What do you think? Do you think I am exaggerating or do you think Tyler Perry can pull this off? FYI: I tried hard not to write this blog, but I was bursting at the seams also I will blog about the movie when it comes out which is slated for a November 5th release.

Categories: Mind Over Chatter

2 Responses to “ The Holy Grail of Black Literature: ‘For Colored Girls’ ”

  1. My biggest fear is not that Tyler Perry can’t pull this off – it’s simply that it shouldn’t be done on film period. I would be far more thrilled to see it on stage again. The book is so vague, it can be interpreted so many ways and I think that to put For colored girls… on screen will take away from the creativity of the book. I’m glad I got my copy while it is still on bookshelves.

    P.S.
    I wonder why Oprah did not produce it…

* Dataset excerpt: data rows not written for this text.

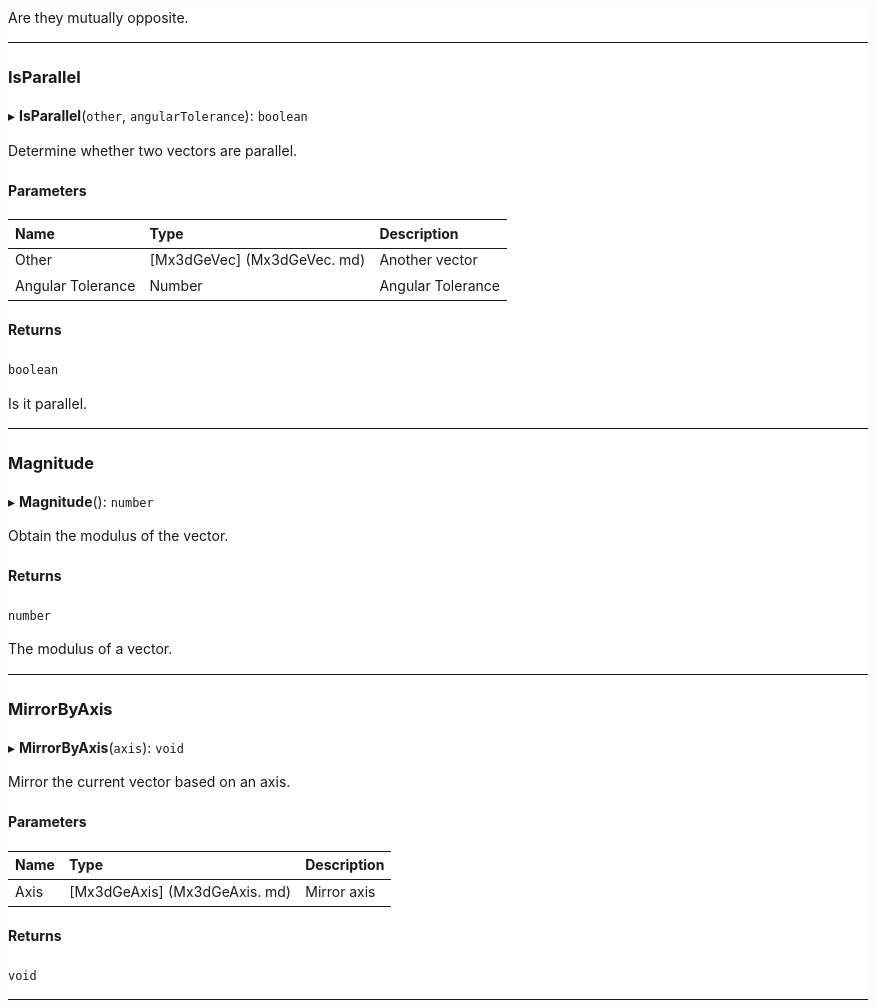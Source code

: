 Are they mutually opposite.

___

### IsParallel

▸ **IsParallel**(`other`, `angularTolerance`): `boolean`

Determine whether two vectors are parallel.

#### Parameters

| Name | Type | Description |
| :------ | :------ | :------ |
|Other | [Mx3dGeVec] (Mx3dGeVec. md) | Another vector|
|Angular Tolerance | Number | Angular Tolerance|

#### Returns

`boolean`

Is it parallel.

___

### Magnitude

▸ **Magnitude**(): `number`

Obtain the modulus of the vector.

#### Returns

`number`

The modulus of a vector.

___

### MirrorByAxis

▸ **MirrorByAxis**(`axis`): `void`

Mirror the current vector based on an axis.

#### Parameters

| Name | Type | Description |
| :------ | :------ | :------ |
|Axis | [Mx3dGeAxis] (Mx3dGeAxis. md) | Mirror axis|

#### Returns

`void`

___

  2. I agree with you 100% this stage play is very unique & may not be the best choice to make into a film. The seven women in the play have no names they’re only identified by their colors which makes them more universal. Those seven women represent us all and by giving them names & putting them on the big screen the play may lose its universal feminist appeal. I wish we had someone else within the Black community other than Oprah that we could trust to tell our stories.

    P.S.
    I wasn’t too thrilled about the tv movie “Their Eyes were watching God” it was a good attempt, but not GREAT!